The expansion of the smartphone space led to the creation of new terminologies and vocabulary specific to the industry.
Here are some of most common terms and acronyms in the mobile app space and mobile marketing:
Cost per install (CPI)
Cost per install (CPI) or cost per acquisition (CPA) is the money an advertiser/marketer pays an advertising network after a consumer downloads and installs a specific app.
This is irrespective of the number of impressions an app generates. It is important to note that some advertisers use the term cost per download (CPD) to refer to cost per install.
However, CPI and CPD are different terms because a consumer may download an application and fail to install it.
Cost per impression (CPI)
Cost per impression is the amount a marketer pays an ad display network whenever an online ad is displayed on a web user’s device.
Every time a consumer sees the ad, the display network counts it as one impression.
Nevertheless, cost per impression is highly controversial for several reasons. For instance, an ad could be displayed on a webpage part that is not easily visible to site visitors such as the footer section. As such, an advertiser could end up paying for ads that consumers never saw.
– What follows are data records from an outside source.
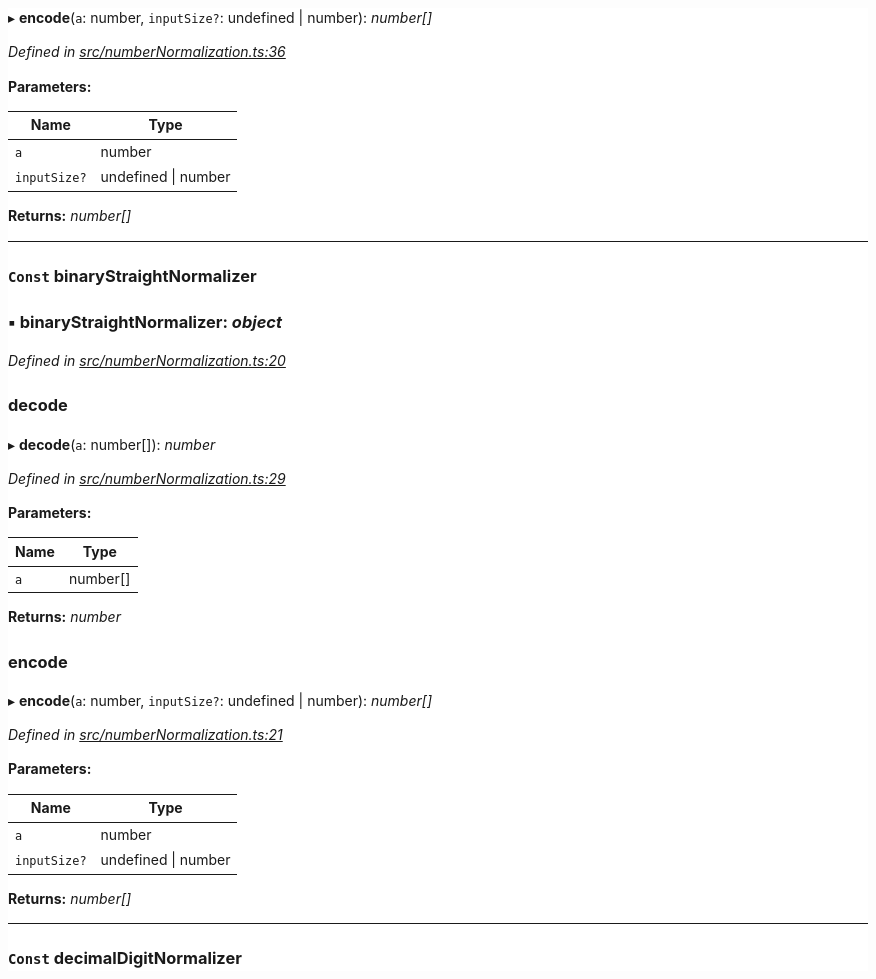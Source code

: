 ▸ **encode**(`a`: number, `inputSize?`: undefined | number): *number[]*

*Defined in [src/numberNormalization.ts:36](https://github.com/cancerberoSgx/misc-utils-of-mine/blob/b2d6050/misc-utils-of-mine-generic/src/numberNormalization.ts#L36)*

**Parameters:**

Name | Type |
------ | ------ |
`a` | number |
`inputSize?` | undefined &#124; number |

**Returns:** *number[]*

___

### `Const` binaryStraightNormalizer

### ▪ **binaryStraightNormalizer**: *object*

*Defined in [src/numberNormalization.ts:20](https://github.com/cancerberoSgx/misc-utils-of-mine/blob/b2d6050/misc-utils-of-mine-generic/src/numberNormalization.ts#L20)*

###  decode

▸ **decode**(`a`: number[]): *number*

*Defined in [src/numberNormalization.ts:29](https://github.com/cancerberoSgx/misc-utils-of-mine/blob/b2d6050/misc-utils-of-mine-generic/src/numberNormalization.ts#L29)*

**Parameters:**

Name | Type |
------ | ------ |
`a` | number[] |

**Returns:** *number*

###  encode

▸ **encode**(`a`: number, `inputSize?`: undefined | number): *number[]*

*Defined in [src/numberNormalization.ts:21](https://github.com/cancerberoSgx/misc-utils-of-mine/blob/b2d6050/misc-utils-of-mine-generic/src/numberNormalization.ts#L21)*

**Parameters:**

Name | Type |
------ | ------ |
`a` | number |
`inputSize?` | undefined &#124; number |

**Returns:** *number[]*

___

### `Const` decimalDigitNormalizer
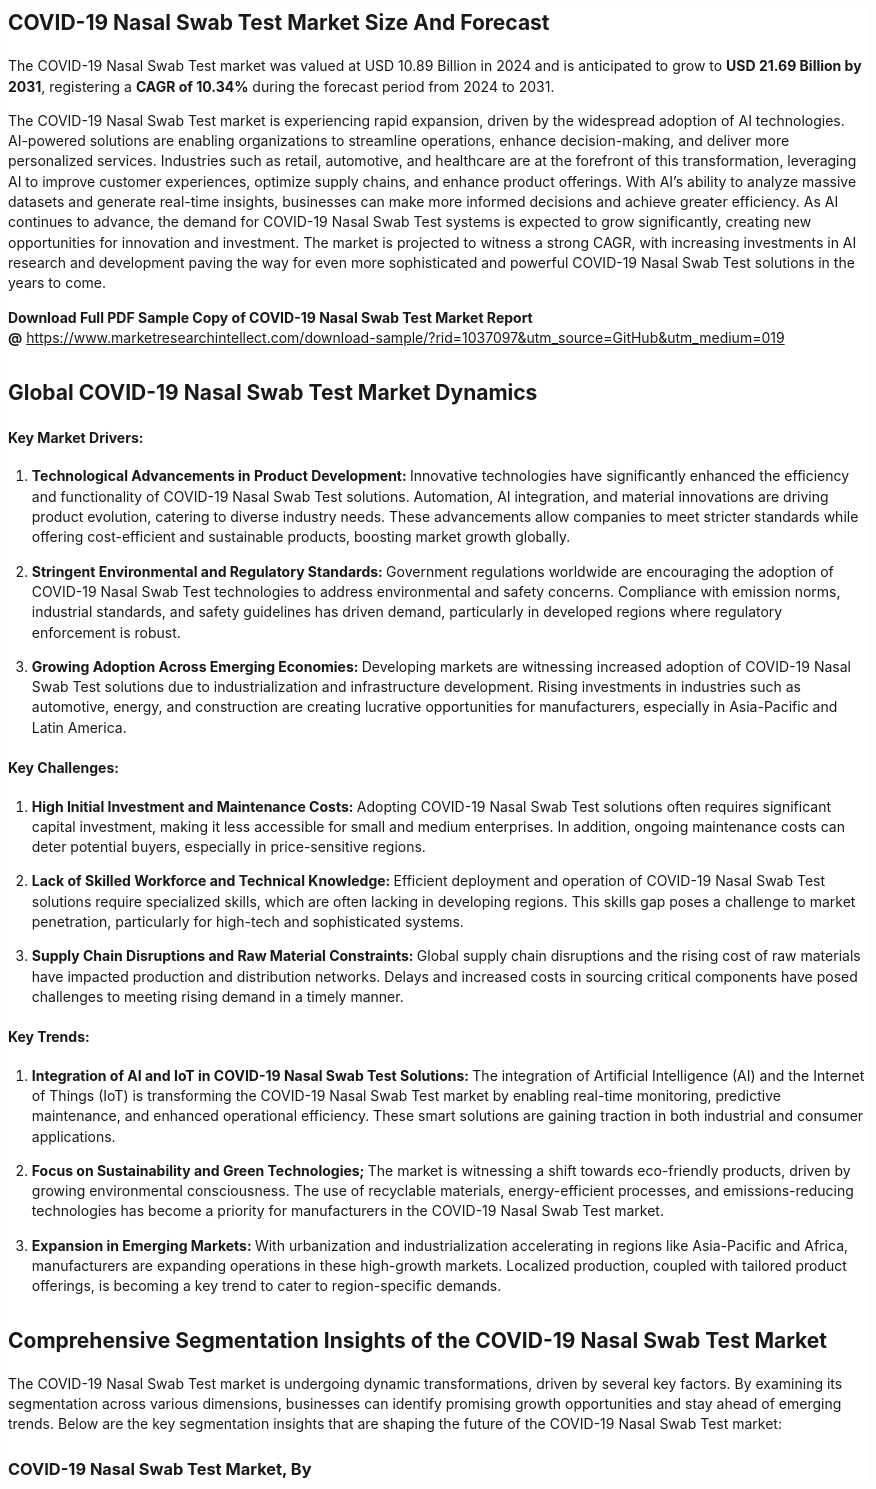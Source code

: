 <h2>COVID-19 Nasal Swab Test Market Size And Forecast</h2><p>The COVID-19 Nasal Swab Test market was valued at USD 10.89 Billion in 2024 and is anticipated to grow to <strong>USD 21.69 Billion by 2031</strong>, registering a <strong>CAGR of 10.34%</strong> during the forecast period from 2024 to 2031.</p><p>The COVID-19 Nasal Swab Test market is experiencing rapid expansion, driven by the widespread adoption of AI technologies. AI-powered solutions are enabling organizations to streamline operations, enhance decision-making, and deliver more personalized services. Industries such as retail, automotive, and healthcare are at the forefront of this transformation, leveraging AI to improve customer experiences, optimize supply chains, and enhance product offerings. With AI’s ability to analyze massive datasets and generate real-time insights, businesses can make more informed decisions and achieve greater efficiency. As AI continues to advance, the demand for COVID-19 Nasal Swab Test systems is expected to grow significantly, creating new opportunities for innovation and investment. The market is projected to witness a strong CAGR, with increasing investments in AI research and development paving the way for even more sophisticated and powerful COVID-19 Nasal Swab Test solutions in the years to come.</p><p><strong>Download Full PDF Sample Copy of COVID-19 Nasal Swab Test Market Report @</strong>&nbsp;<a href="https://www.marketresearchintellect.com/download-sample/?rid=1037097&amp;utm_source=GitHub&amp;utm_medium=019">https://www.marketresearchintellect.com/download-sample/?rid=1037097&amp;utm_source=GitHub&amp;utm_medium=019</a></p><h2>Global COVID-19 Nasal Swab Test Market Dynamics</h2><h4><strong>Key Market Drivers:</strong></h4><ol><li><p><strong>Technological Advancements in Product Development:&nbsp;</strong>Innovative technologies have significantly enhanced the efficiency and functionality of COVID-19 Nasal Swab Test solutions. Automation, AI integration, and material innovations are driving product evolution, catering to diverse industry needs. These advancements allow companies to meet stricter standards while offering cost-efficient and sustainable products, boosting market growth globally.</p></li><li><p><strong>Stringent Environmental and Regulatory Standards:&nbsp;</strong>Government regulations worldwide are encouraging the adoption of COVID-19 Nasal Swab Test technologies to address environmental and safety concerns. Compliance with emission norms, industrial standards, and safety guidelines has driven demand, particularly in developed regions where regulatory enforcement is robust.</p></li><li><p><strong>Growing Adoption Across Emerging Economies:&nbsp;</strong>Developing markets are witnessing increased adoption of COVID-19 Nasal Swab Test solutions due to industrialization and infrastructure development. Rising investments in industries such as automotive, energy, and construction are creating lucrative opportunities for manufacturers, especially in Asia-Pacific and Latin America.</p></li></ol><h4><strong>Key Challenges:</strong></h4><ol><li><p><strong>High Initial Investment and Maintenance Costs:&nbsp;</strong>Adopting COVID-19 Nasal Swab Test solutions often requires significant capital investment, making it less accessible for small and medium enterprises. In addition, ongoing maintenance costs can deter potential buyers, especially in price-sensitive regions.</p></li><li><p><strong>Lack of Skilled Workforce and Technical Knowledge:&nbsp;</strong>Efficient deployment and operation of COVID-19 Nasal Swab Test solutions require specialized skills, which are often lacking in developing regions. This skills gap poses a challenge to market penetration, particularly for high-tech and sophisticated systems.</p></li><li><p><strong>Supply Chain Disruptions and Raw Material Constraints:&nbsp;</strong>Global supply chain disruptions and the rising cost of raw materials have impacted production and distribution networks. Delays and increased costs in sourcing critical components have posed challenges to meeting rising demand in a timely manner.</p></li></ol><h4><strong>Key Trends:</strong></h4><ol><li><p><strong>Integration of AI and IoT in COVID-19 Nasal Swab Test Solutions:&nbsp;</strong>The integration of Artificial Intelligence (AI) and the Internet of Things (IoT) is transforming the COVID-19 Nasal Swab Test market by enabling real-time monitoring, predictive maintenance, and enhanced operational efficiency. These smart solutions are gaining traction in both industrial and consumer applications.</p></li><li><p><strong>Focus on Sustainability and Green Technologies;&nbsp;</strong>The market is witnessing a shift towards eco-friendly products, driven by growing environmental consciousness. The use of recyclable materials, energy-efficient processes, and emissions-reducing technologies has become a priority for manufacturers in the COVID-19 Nasal Swab Test market.</p></li><li><p><strong>Expansion in Emerging Markets:&nbsp;</strong>With urbanization and industrialization accelerating in regions like Asia-Pacific and Africa, manufacturers are expanding operations in these high-growth markets. Localized production, coupled with tailored product offerings, is becoming a key trend to cater to region-specific demands.</p></li></ol><div class="article-main__content" data-test-id="publishing-text-block"><h2>Comprehensive Segmentation Insights of the COVID-19 Nasal Swab Test Market</h2><p>The COVID-19 Nasal Swab Test market is undergoing dynamic transformations, driven by several key factors. By examining its segmentation across various dimensions, businesses can identify promising growth opportunities and stay ahead of emerging trends. Below are the key segmentation insights that are shaping the future of the COVID-19 Nasal Swab Test market:</p><h3><strong>COVID-19 Nasal Swab Test Market, By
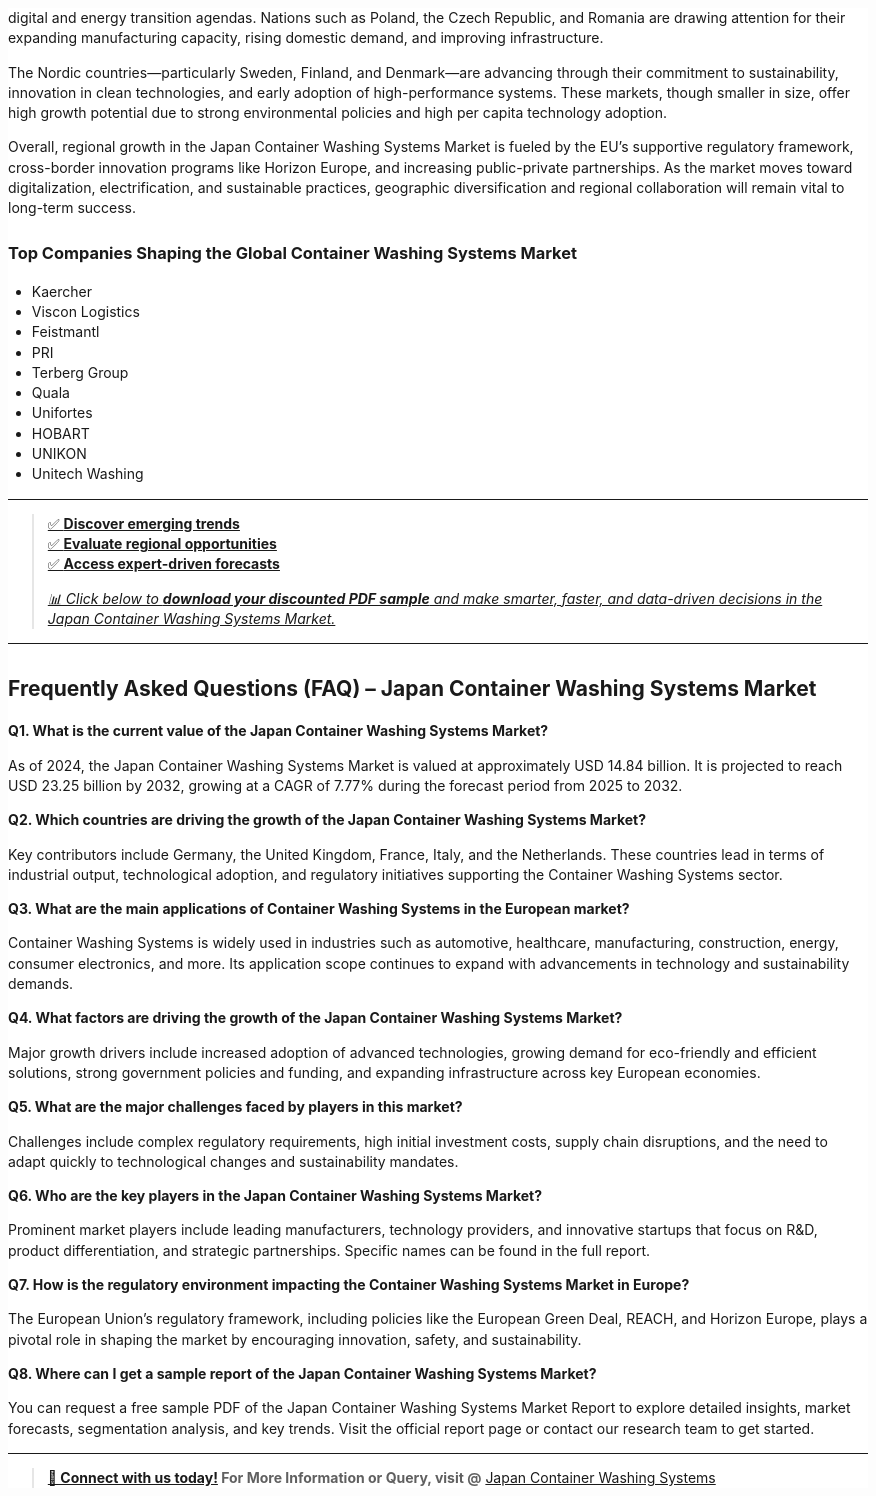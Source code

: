 digital and energy transition agendas. Nations such as Poland, the Czech Republic, and Romania are drawing attention for their expanding manufacturing capacity, rising domestic demand, and improving infrastructure.</p><p>The Nordic countries&mdash;particularly Sweden, Finland, and Denmark&mdash;are advancing through their commitment to sustainability, innovation in clean technologies, and early adoption of high-performance systems. These markets, though smaller in size, offer high growth potential due to strong environmental policies and high per capita technology adoption.</p><p>Overall, regional growth in the Japan Container Washing Systems Market is fueled by the EU&rsquo;s supportive regulatory framework, cross-border innovation programs like Horizon Europe, and increasing public-private partnerships. As the market moves toward digitalization, electrification, and sustainable practices, geographic diversification and regional collaboration will remain vital to long-term success.</p><p><h3>Top Companies Shaping the Global Container Washing Systems Market </h3><ul><li>Kaercher</li><li>Viscon Logistics</li><li>Feistmantl</li><li>PRI</li><li>Terberg Group</li><li>Quala</li><li>Unifortes</li><li>HOBART</li><li>UNIKON</li><li>Unitech Washing</li></ul></p><hr /><blockquote><p><a href="https://www.marketresearchintellect.com/ask-for-discount/?rid=450276&amp;amp;utm_source=Github-JP&amp;amp;utm_medium=828">✅ <strong data-start="617" data-end="645">Discover emerging trends</strong></a><br data-start="645" data-end="648" /><a href="https://www.marketresearchintellect.com/ask-for-discount/?rid=450276&amp;amp;utm_source=Github-JP&amp;amp;utm_medium=828"> ✅ <strong data-start="650" data-end="685">Evaluate regional opportunities</strong></a><br data-start="685" data-end="688" /><a href="https://www.marketresearchintellect.com/ask-for-discount/?rid=450276&amp;amp;utm_source=Github-JP&amp;amp;utm_medium=828"> ✅ <strong data-start="690" data-end="724">Access expert-driven forecasts</strong></a></p><p class="" data-start="728" data-end="864"><em><a href="https://www.marketresearchintellect.com/ask-for-discount/?rid=450276&amp;amp;utm_source=Github-JP&amp;amp;utm_medium=828">📊 Click below to <strong data-start="746" data-end="785">download your discounted PDF sample</strong> and make smarter, faster, and data-driven decisions in the Japan Container Washing Systems Market.</a></em></p></blockquote><hr /><h2>Frequently Asked Questions (FAQ) &ndash; Japan Container Washing Systems Market</h2><p><strong>Q1. What is the current value of the Japan Container Washing Systems Market?</strong></p><p>As of 2024, the Japan Container Washing Systems Market is valued at approximately USD 14.84 billion. It is projected to reach USD 23.25 billion by 2032, growing at a CAGR of 7.77% during the forecast period from 2025 to 2032.</p><p><strong>Q2. Which countries are driving the growth of the Japan Container Washing Systems Market?</strong></p><p>Key contributors include Germany, the United Kingdom, France, Italy, and the Netherlands. These countries lead in terms of industrial output, technological adoption, and regulatory initiatives supporting the Container Washing Systems sector.</p><p><strong>Q3. What are the main applications of Container Washing Systems in the European market?</strong></p><p>Container Washing Systems is widely used in industries such as automotive, healthcare, manufacturing, construction, energy, consumer electronics, and more. Its application scope continues to expand with advancements in technology and sustainability demands.</p><p><strong>Q4. What factors are driving the growth of the Japan Container Washing Systems Market?</strong></p><p>Major growth drivers include increased adoption of advanced technologies, growing demand for eco-friendly and efficient solutions, strong government policies and funding, and expanding infrastructure across key European economies.</p><p><strong>Q5. What are the major challenges faced by players in this market?</strong></p><p>Challenges include complex regulatory requirements, high initial investment costs, supply chain disruptions, and the need to adapt quickly to technological changes and sustainability mandates.</p><p><strong>Q6. Who are the key players in the Japan Container Washing Systems Market?</strong></p><p>Prominent market players include leading manufacturers, technology providers, and innovative startups that focus on R&amp;D, product differentiation, and strategic partnerships. Specific names can be found in the full report.</p><p><strong>Q7. How is the regulatory environment impacting the Container Washing Systems Market in Europe?</strong></p><p>The European Union&rsquo;s regulatory framework, including policies like the European Green Deal, REACH, and Horizon Europe, plays a pivotal role in shaping the market by encouraging innovation, safety, and sustainability.</p><p><strong>Q8. Where can I get a sample report of the Japan Container Washing Systems Market?</strong></p><p>You can request a free sample PDF of the Japan Container Washing Systems Market Report to explore detailed insights, market forecasts, segmentation analysis, and key trends. Visit the official report page or contact our research team to get started.</p><hr /><blockquote><p><span class="font-[700]"><strong><a href="https://www.marketresearchintellect.com/product/global-container-washing-systems-market-size-and-forecast/?utm_source=Linkedin&utm_medium=828">📩 Connect with us today!</a> For More Information or Query, visit&nbsp;@</strong>&nbsp;</span><span class="font-[700]"><a href="https://www.marketresearchintellect.com/product/global-container-washing-systems-market-size-and-forecast/?utm_source=Linkedin&utm_medium=828" target="_blank" data-tracking-control-name="article-ssr-frontend-pulse_little-text-block" data-tracking-will-navigate="" data-test-link="">Japan Container Washing Systems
To resolve this problem, some modern CPI programs exclude actions such as page reloads and failure to scroll by the section where an ad is displayed.
Lifetime value (LTV)
Lifetime value or customer lifetime value (CLV) is a measure of the total worth of a customer to a business over a given period (usually over the entirety of a business relationship).
This is a key metric because it enables business owners to make reliable future operational plans and allocate their financial resources more appropriately.
Moreover, you can also use this metric to determine whether a young and growing business is financially viable over the long term.
Simply put, retention refers to the ability of a brand to attract repeat customers.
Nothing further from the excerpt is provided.